First I want
to express admiration for a summary broadcast on 7 January on Charlie Rose http://www.charlierose.com/ where Gillian Tett (FT) and Henry McVey (KKR)
provided a fast paced and comprehensive (with some humor) overview of the
current situation. They were diplomatically reserved in their views. I am not.
Chinese
decision makers do what they do very well – focus enormous scale with blunt and
clear results. The management of the industrial (probably bubbled) boom was
both brilliant and very successful, but that era ended quite some time
ago. The shifting of a billion people
from a totalitarian industrial regime to a mixed market economy will have many
speed bumps along the way. These speed
bumps are compounding.
The global
economy faces further and complicit volatility simultaneously. The Chinese are ill prepared to deal with
extreme volatility across currencies, commodities, economic growth, and above
all trade. The markets in Asia ex Japan and Hong Kong are thin, leading to
further volatility. The old guard in PRD
still believes they should ‘do something’.
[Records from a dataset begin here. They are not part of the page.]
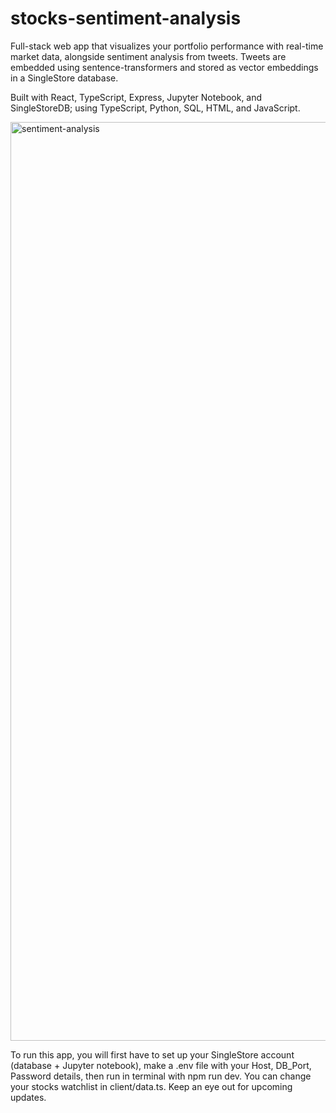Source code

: # stocks-sentiment-analysis
Full-stack web app that visualizes your portfolio performance with real-time market data, alongside sentiment analysis from tweets. Tweets are embedded using sentence-transformers and stored as vector embeddings in a SingleStore database.

Built with React, TypeScript, Express, Jupyter Notebook, and SingleStoreDB; using TypeScript, Python, SQL, HTML, and JavaScript.

<img width="1470" alt="sentiment-analysis" src="https://github.com/user-attachments/assets/afc094dd-fc9d-42d2-80e1-fad72447c909" />


To run this app, you will first have to set up your SingleStore account (database + Jupyter notebook), make a .env file with your Host, DB_Port, Password details, then run in terminal with npm run dev. You can change your stocks watchlist in client/data.ts. Keep an eye out for upcoming updates.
The good news is that the governor of the PBOC, Zhou, is brilliant and
reliable. Personally I believe that in
the long term the macro environment will be favorable. Short term investment is a crap shoot.
Listen to
the shouting bloviators with a deaf ear --
these are long term phenomena working their way through the global
economy. Perhaps some intervention in
the political arena can help, but I doubt it.